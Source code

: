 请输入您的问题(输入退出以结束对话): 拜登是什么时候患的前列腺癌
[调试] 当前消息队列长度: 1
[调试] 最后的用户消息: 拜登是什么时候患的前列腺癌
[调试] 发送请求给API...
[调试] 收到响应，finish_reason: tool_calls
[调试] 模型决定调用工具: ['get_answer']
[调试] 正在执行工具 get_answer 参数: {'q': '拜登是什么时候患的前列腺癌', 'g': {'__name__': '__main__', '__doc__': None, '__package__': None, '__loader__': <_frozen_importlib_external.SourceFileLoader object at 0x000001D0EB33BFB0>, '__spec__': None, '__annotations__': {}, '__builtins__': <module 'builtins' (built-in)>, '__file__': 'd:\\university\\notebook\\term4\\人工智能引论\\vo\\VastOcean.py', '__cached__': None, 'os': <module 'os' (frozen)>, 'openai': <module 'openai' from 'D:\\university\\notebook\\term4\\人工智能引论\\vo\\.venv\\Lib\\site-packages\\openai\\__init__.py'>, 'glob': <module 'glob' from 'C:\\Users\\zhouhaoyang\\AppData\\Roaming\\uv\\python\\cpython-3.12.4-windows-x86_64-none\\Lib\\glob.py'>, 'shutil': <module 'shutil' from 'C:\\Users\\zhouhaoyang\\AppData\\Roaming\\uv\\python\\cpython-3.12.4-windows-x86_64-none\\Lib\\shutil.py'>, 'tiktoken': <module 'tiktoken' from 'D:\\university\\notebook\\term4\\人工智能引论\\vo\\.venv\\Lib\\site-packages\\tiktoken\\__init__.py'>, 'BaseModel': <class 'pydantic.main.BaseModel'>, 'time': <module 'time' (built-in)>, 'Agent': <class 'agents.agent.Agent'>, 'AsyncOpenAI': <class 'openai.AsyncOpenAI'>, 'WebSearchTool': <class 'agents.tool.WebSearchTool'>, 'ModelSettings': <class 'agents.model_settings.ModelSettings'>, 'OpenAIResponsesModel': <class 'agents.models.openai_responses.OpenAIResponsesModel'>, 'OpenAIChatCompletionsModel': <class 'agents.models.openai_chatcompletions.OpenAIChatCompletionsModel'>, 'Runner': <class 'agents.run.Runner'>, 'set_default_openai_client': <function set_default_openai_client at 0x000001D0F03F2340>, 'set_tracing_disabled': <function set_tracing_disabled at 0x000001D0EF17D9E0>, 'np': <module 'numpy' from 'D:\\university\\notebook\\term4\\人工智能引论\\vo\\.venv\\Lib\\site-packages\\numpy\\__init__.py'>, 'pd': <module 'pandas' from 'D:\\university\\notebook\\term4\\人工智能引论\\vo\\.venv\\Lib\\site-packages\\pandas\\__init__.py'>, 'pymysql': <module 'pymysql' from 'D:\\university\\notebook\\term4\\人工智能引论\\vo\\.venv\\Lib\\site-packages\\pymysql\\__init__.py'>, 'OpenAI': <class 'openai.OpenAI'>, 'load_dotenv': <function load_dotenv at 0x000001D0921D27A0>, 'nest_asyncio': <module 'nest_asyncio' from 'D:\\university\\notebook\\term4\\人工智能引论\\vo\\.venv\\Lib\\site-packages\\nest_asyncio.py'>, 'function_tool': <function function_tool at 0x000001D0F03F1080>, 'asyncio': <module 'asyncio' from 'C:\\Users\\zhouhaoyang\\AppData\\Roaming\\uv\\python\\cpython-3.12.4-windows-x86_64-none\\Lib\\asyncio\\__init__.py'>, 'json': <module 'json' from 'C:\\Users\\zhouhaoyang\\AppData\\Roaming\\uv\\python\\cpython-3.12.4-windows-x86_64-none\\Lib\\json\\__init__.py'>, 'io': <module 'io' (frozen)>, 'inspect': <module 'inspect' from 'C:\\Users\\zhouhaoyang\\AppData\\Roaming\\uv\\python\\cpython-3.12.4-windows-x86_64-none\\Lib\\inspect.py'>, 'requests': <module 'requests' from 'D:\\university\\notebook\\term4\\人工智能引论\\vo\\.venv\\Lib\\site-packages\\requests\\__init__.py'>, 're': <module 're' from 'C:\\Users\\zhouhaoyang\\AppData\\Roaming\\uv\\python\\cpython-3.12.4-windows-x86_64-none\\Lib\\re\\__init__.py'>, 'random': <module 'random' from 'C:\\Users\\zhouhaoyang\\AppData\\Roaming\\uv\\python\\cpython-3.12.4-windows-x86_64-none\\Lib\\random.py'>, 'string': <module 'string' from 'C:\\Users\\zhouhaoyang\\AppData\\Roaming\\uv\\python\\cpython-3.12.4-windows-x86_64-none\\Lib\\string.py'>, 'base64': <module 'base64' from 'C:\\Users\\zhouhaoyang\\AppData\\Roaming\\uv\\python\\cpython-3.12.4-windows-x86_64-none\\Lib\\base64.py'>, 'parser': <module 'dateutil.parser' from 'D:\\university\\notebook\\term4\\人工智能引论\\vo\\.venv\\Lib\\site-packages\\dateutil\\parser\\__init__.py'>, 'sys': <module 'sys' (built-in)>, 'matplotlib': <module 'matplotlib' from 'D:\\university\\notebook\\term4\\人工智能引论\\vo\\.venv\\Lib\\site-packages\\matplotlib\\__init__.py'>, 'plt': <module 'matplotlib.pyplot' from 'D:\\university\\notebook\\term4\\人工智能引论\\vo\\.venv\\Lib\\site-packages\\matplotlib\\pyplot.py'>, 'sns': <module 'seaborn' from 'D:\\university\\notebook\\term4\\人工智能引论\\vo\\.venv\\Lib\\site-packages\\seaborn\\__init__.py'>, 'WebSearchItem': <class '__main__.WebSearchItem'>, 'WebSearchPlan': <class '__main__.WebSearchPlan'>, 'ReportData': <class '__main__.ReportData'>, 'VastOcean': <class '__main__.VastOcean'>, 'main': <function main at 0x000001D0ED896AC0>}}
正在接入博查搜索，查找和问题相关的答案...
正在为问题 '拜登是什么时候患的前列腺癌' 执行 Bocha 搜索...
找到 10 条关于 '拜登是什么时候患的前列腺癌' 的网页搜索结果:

- **TASK DETAILS**
Only one part of the material above is to be transcribed, namely the lines starting with the line that has "[调试] 当前消息队列长度: 1" and going on through the line that has "[调试] 模型决定调用工具: ['get_answer']", exactly as they stand.

- **RESULT**
[调试] 当前消息队列长度: 1
[调试] 最后的用户消息: 拜登是什么时候患的前列腺癌
[调试] 发送请求给API...
[调试] 收到响应，finish_reason: tool_calls
[调试] 模型决定调用工具: ['get_answer']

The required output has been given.